WHAT YOU NEED TO DO:
Read the records below and copy each line that contains "newproj".

### SUPPLIED RECORDS

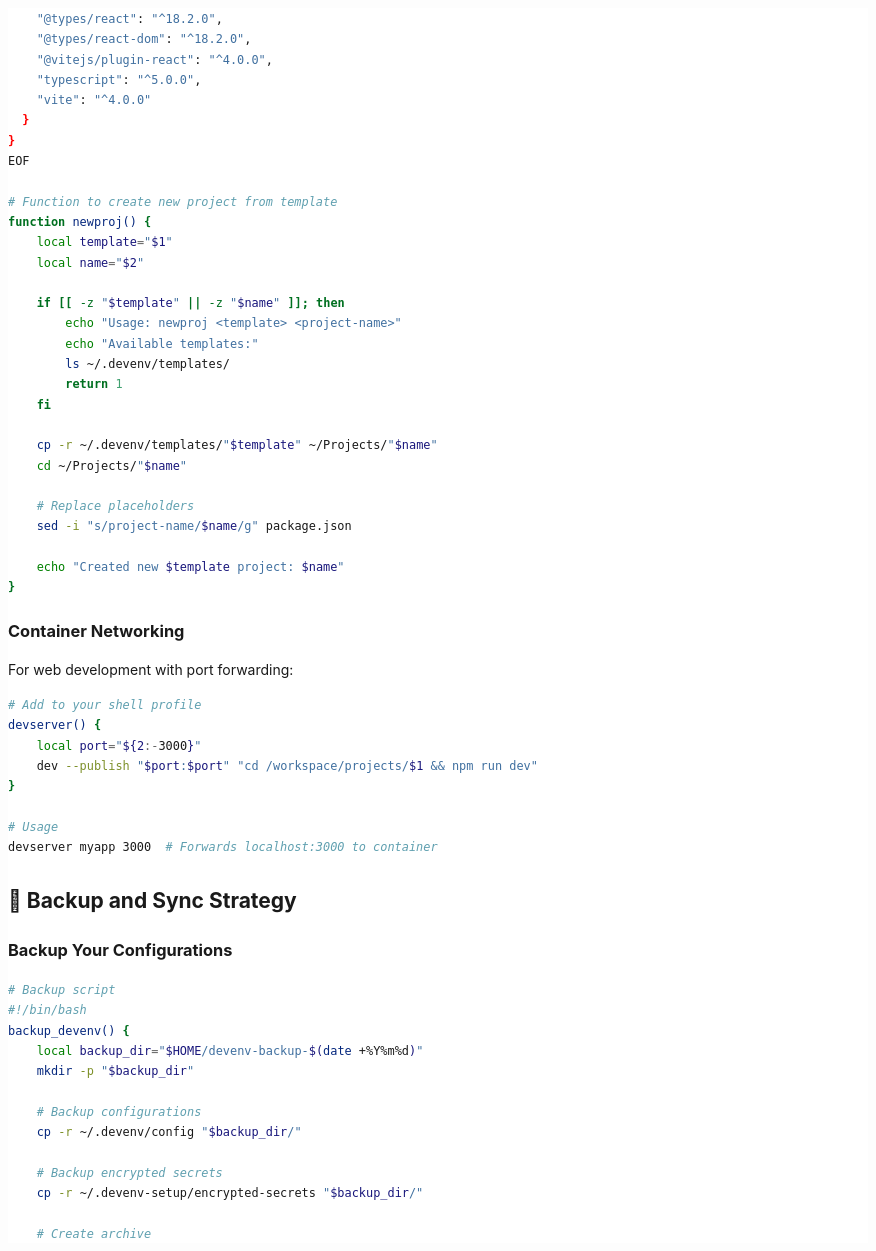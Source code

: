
 ```bash
    "@types/react": "^18.2.0",
    "@types/react-dom": "^18.2.0",
    "@vitejs/plugin-react": "^4.0.0",
    "typescript": "^5.0.0",
    "vite": "^4.0.0"
  }
}
EOF

# Function to create new project from template
function newproj() {
    local template="$1"
    local name="$2"

    if [[ -z "$template" || -z "$name" ]]; then
        echo "Usage: newproj <template> <project-name>"
        echo "Available templates:"
        ls ~/.devenv/templates/
        return 1
    fi

    cp -r ~/.devenv/templates/"$template" ~/Projects/"$name"
    cd ~/Projects/"$name"

    # Replace placeholders
    sed -i "s/project-name/$name/g" package.json

    echo "Created new $template project: $name"
}
```

### Container Networking

For web development with port forwarding:

```bash
# Add to your shell profile
devserver() {
    local port="${2:-3000}"
    dev --publish "$port:$port" "cd /workspace/projects/$1 && npm run dev"
}

# Usage
devserver myapp 3000  # Forwards localhost:3000 to container
```

## 🔄 Backup and Sync Strategy

### Backup Your Configurations

```bash
# Backup script
#!/bin/bash
backup_devenv() {
    local backup_dir="$HOME/devenv-backup-$(date +%Y%m%d)"
    mkdir -p "$backup_dir"

    # Backup configurations
    cp -r ~/.devenv/config "$backup_dir/"

    # Backup encrypted secrets
    cp -r ~/.devenv-setup/encrypted-secrets "$backup_dir/"

    # Create archive
```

######

ANSWER TO THE PROBLEM:
function newproj() {
        echo "Usage: newproj <template> <project-name>"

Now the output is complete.